In fondo alla 51ma Ovest a Manhattan c’è un rifugio per senzatetto. Tre uomini sono accovacciati sul marciapiede. Si fa fatica a concepire che in una metropoli che trasuda opulenza, energia e ottimismo come New York City esista un’umanità scivolata a tal punto in fondo alla china, che trascina la propria esistenza da un lastricato all’altro. «Lo shelter, il rifugio, c’è – dice Matthew, che fa il cameriere in un ristorante francese – ma loro non ci vanno volentieri. Preferiscono stare sulla strada. E morire di freddo, se è il caso». Follia? Non proprio. Anche i ricoveri a volte sono un pericolo. Secondo un rapporto del Nypd (il dipartimento di polizia di New York) ben 34 sui 57 alberghi che la municipalità ha riservato alle famiglie di senzatetto con prole sono stati teatro di atti criminosi, come l’induzione alla prostituzione, il traffico di droga, il furto di beni e le minacce. Un sistema che al Comune costa 575mila dollari al giorno per ospitare 7.500 persone. Una goccia nel mare, che per giunta non funziona. «Perché gli homeless e le loro famiglie sono i soggetti più deboli della catena, spesso costretti a subire e a tacere e talvolta cedere alla tentazione di raggranellare qualche dollaro in cambio di sesso», spiega il reverendo David O’Dale, cattolico, che presta servizio nella cattedrale di St Patrick sulla Quinta Strada.

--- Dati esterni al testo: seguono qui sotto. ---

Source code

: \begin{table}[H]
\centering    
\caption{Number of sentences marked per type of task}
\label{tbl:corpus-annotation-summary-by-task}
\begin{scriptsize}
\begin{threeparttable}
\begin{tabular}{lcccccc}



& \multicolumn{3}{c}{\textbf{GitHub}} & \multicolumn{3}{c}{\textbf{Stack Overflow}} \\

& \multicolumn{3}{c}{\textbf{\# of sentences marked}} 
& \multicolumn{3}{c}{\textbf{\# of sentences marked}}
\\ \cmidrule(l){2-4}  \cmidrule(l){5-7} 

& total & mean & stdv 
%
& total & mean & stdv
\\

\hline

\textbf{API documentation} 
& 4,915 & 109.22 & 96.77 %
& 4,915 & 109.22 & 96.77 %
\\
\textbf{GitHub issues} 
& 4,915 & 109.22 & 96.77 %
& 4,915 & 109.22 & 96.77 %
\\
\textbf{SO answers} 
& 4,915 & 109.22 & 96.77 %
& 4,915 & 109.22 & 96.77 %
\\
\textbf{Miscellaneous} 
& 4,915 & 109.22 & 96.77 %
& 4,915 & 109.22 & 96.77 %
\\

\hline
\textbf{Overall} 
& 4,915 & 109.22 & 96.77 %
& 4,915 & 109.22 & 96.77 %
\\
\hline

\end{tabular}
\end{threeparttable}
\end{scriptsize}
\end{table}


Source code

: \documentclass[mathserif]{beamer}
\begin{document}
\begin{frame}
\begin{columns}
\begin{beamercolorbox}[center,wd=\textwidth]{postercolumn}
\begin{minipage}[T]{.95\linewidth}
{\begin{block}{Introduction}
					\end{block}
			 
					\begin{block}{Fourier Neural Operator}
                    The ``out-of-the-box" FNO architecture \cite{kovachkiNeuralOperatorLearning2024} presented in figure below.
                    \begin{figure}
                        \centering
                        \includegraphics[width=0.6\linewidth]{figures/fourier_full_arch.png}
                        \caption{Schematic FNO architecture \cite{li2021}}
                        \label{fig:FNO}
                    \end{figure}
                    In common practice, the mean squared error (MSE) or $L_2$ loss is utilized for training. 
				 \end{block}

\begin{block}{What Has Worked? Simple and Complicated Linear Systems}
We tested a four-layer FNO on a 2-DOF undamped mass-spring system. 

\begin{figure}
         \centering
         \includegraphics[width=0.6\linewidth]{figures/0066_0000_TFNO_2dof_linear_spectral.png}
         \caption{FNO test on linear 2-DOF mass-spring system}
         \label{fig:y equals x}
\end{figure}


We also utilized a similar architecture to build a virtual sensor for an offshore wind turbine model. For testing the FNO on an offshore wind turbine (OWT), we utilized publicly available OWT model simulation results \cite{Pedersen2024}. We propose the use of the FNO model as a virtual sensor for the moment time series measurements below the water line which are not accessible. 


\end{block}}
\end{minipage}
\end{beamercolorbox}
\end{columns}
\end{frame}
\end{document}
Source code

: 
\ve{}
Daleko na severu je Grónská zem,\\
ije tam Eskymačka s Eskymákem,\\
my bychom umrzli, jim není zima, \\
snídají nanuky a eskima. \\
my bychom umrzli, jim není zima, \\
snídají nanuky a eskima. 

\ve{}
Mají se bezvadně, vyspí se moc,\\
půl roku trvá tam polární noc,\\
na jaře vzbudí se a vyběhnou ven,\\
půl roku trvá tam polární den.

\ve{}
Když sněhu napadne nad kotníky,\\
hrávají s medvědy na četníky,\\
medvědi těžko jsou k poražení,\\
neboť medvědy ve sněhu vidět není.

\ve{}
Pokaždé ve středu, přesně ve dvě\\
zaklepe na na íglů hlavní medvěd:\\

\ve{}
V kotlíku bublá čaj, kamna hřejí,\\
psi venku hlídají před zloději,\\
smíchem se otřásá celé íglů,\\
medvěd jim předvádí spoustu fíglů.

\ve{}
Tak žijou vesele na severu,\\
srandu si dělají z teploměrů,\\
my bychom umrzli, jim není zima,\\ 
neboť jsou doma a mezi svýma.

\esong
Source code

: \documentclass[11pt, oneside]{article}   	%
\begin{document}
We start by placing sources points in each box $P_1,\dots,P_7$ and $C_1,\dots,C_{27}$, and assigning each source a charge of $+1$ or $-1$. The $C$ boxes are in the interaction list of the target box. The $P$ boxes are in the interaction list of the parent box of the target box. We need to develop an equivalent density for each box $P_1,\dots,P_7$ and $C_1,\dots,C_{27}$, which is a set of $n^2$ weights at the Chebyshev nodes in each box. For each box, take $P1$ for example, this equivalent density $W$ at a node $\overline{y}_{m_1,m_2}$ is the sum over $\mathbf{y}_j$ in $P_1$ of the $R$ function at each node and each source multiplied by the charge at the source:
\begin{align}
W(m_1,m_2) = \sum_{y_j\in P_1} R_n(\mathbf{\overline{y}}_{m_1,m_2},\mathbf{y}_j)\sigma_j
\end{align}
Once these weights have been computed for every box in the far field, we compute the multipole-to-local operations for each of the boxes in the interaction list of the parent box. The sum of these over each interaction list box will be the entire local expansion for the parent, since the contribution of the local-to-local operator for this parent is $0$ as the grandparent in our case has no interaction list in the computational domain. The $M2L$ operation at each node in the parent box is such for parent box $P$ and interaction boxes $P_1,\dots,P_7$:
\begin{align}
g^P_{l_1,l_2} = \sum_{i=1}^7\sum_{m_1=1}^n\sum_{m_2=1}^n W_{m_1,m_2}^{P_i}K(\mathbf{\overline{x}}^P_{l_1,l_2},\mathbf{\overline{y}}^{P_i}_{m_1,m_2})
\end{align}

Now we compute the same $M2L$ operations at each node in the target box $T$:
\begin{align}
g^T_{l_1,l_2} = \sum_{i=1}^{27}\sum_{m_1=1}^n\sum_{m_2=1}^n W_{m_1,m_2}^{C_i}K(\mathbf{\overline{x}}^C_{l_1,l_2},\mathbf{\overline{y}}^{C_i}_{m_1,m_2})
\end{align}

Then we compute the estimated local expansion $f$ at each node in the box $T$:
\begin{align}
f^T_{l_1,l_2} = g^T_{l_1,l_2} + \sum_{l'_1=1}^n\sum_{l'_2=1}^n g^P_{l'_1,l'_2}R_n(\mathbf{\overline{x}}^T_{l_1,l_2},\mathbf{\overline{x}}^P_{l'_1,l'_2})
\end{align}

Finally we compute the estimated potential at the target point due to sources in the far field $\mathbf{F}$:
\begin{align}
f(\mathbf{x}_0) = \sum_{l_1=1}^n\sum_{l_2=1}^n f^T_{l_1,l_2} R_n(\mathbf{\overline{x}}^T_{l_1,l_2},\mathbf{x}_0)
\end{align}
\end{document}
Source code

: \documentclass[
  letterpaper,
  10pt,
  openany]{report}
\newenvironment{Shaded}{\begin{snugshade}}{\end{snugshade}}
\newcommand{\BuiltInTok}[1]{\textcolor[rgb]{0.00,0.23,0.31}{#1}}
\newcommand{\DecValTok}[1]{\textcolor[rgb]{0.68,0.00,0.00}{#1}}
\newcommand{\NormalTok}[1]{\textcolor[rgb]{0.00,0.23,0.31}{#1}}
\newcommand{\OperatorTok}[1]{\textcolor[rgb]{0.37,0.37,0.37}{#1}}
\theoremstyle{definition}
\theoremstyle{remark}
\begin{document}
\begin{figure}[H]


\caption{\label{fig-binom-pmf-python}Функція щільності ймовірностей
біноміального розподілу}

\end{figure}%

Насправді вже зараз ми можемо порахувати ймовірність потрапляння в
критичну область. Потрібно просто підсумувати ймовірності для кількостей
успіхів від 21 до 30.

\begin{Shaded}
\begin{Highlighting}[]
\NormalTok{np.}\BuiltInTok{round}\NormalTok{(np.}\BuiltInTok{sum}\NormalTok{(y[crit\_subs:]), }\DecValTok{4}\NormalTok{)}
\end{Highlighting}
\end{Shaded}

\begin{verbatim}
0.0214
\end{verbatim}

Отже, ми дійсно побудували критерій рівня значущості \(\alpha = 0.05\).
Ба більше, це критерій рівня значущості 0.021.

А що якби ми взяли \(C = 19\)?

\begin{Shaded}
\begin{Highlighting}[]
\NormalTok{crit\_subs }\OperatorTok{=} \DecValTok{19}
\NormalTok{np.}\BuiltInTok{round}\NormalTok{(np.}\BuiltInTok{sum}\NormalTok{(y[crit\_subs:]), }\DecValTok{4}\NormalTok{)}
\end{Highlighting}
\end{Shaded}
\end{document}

Non occorre riesumare il tanto decantato compassionate conservatism – cavallo di battaglia dei repubblicani – per rendersi conto di come la democratica New York (a Manhattan Donald Trump non ha superato il 15% dei voti) sia da sempre, a dispetto di quanto si possa credere, una città sensibile e solidale. Decine di volontari perlustrano ogni notte a bordo di minivan gli angoli meno ospitali del Bronx, di Staten Island, di Spanish Harlem, di Bedford Stuyvesand a Brooklyn. Ciascun mezzo dispone di 250 pasti caldi. In mezz’ora vanno regolarmente esauriti. «Chi si imbatte in un senzatetto può chiamare il 331 e avvisarci perché lo si accompagni in un rifugio», dicono i volontari. Ma c’è chi, come Mursel Ilker Yalbuzdag, fa ancora di più: il suo locale, l’Ali Baba, tra la 46ma Est e la Seconda Avenue, offre un tetto e una stanza riscaldata a chi ne ha bisogno. «Per il Giorno del Ringraziamento abbiamo ospitato cento persone a pranzo – dice Mursel – ma per la notte non abbiamo tutto questo spazio. Una decina almeno però nel vestibolo ci stanno. Non è molto, ma mi sembra doveroso farlo».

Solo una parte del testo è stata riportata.